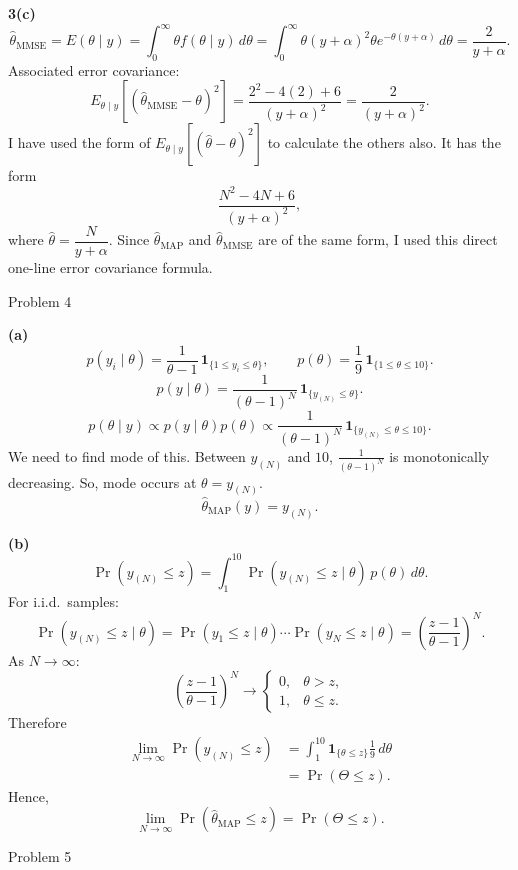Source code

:\documentclass[12pt,a4paper,onecolumn]{exam}
\newcommand{\questionheader}[1]{%
  \begin{tcolorbox}[
    enhanced,
    colback=black,
    coltext=white,
    boxrule=0pt,
    fontupper=\Large\bfseries,
    arc=4mm
  ]
  #1
  \end{tcolorbox}%
}
\begin{document}
\begin{solution}
\textbf{3(c)}
\[
\hat\theta_{\mathrm{MMSE}}=E(\theta\mid y)
=\int_0^\infty \theta f(\theta\mid y)\,d\theta
=\int_0^\infty \theta (y+\alpha)^2\theta e^{-\theta(y+\alpha)}\,d\theta
=\frac{2}{y+\alpha}.
\]
Associated error covariance:
\[
E_{\theta\mid y}\!\left[(\hat\theta_{\mathrm{MMSE}}-\theta)^2\right]
=\frac{2^2-4(2)+6}{(y+\alpha)^2}
=\frac{2}{(y+\alpha)^2}.
\]
I have used the form of $E_{\theta\mid y}\!\left[(\hat\theta-\theta)^2\right]$ to calculate the others also.
It has the form
\[
\frac{N^2-4N+6}{(y+\alpha)^2},
\]
where $\hat\theta=\dfrac{N}{y+\alpha}$. Since $\hat\theta_{\mathrm{MAP}}$ and
$\hat\theta_{\mathrm{MMSE}}$ are of the same form, I used this direct one-line error covariance formula.
\end{solution}

\questionheader{Problem 4 }

\begin{solution}
\textbf{(a)}
\[
p(y_i\mid \theta)=\frac{1}{\theta-1}\,\mathbf{1}_{\{1\le y_i\le \theta\}},
\qquad
p(\theta)=\frac{1}{9}\,\mathbf{1}_{\{1\le \theta\le 10\}}.
\]
\[
p(y\mid \theta)=\frac{1}{(\theta-1)^N}\,\mathbf{1}_{\{y_{(N)}\le \theta\}}.
\]
\[
p(\theta\mid y)\propto p(y\mid\theta)p(\theta)
\propto \frac{1}{(\theta-1)^N}\,\mathbf{1}_{\{y_{(N)}\le \theta\le 10\}}.
\]
We need to find mode of this.
Between $y_{(N)}$ and $10$, $\frac{1}{(\theta-1)^N}$ is monotonically decreasing.
So, mode occurs at $\theta=y_{(N)}$.
\[
\hat\theta_{\mathrm{MAP}}(y)=y_{(N)}.
\]

\textbf{(b)}
\[
\Pr(y_{(N)}\le z)=\int_1^{10}\Pr(y_{(N)}\le z\mid\theta)\,p(\theta)\,d\theta.
\]
For i.i.d.\ samples:
\[
\Pr(y_{(N)}\le z\mid\theta)=\Pr(y_1\le z\mid\theta)\cdots \Pr(y_N\le z\mid\theta)
=\left(\frac{z-1}{\theta-1}\right)^N.
\]
As $N\to\infty$:
\[
\left(\frac{z-1}{\theta-1}\right)^N\to
\begin{cases}
0,&\theta>z,\\
1,&\theta\le z.
\end{cases}
\]
Therefore
\begin{align*}
\lim_{N\to\infty}\Pr(y_{(N)}\le z)
&=\int_1^{10}\mathbf{1}_{\{\theta\le z\}}\frac{1}{9}\,d\theta\\
&=\Pr(\Theta\le z).
\end{align*}
Hence,
\[
\lim_{N\to\infty}\Pr(\hat\theta_{\mathrm{MAP}}\le z)=\Pr(\Theta\le z).
\]

\end{solution}

\questionheader{Problem 5}
\end{document}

--

__ABOUT THIS EXERCISE__.
Find the word "mathrm" in the listing above, then copy each line where it turns up.

__SOLUTION TO THIS EXERCISE__.
\hat\theta_{\mathrm{MMSE}}=E(\theta\mid y)
E_{\theta\mid y}\!\left[(\hat\theta_{\mathrm{MMSE}}-\theta)^2\right]
where $\hat\theta=\dfrac{N}{y+\alpha}$. Since $\hat\theta_{\mathrm{MAP}}$ and
$\hat\theta_{\mathrm{MMSE}}$ are of the same form, I used this direct one-line error covariance formula.
\hat\theta_{\mathrm{MAP}}(y)=y_{(N)}.
\lim_{N\to\infty}\Pr(\hat\theta_{\mathrm{MAP}}\le z)=\Pr(\Theta\le z).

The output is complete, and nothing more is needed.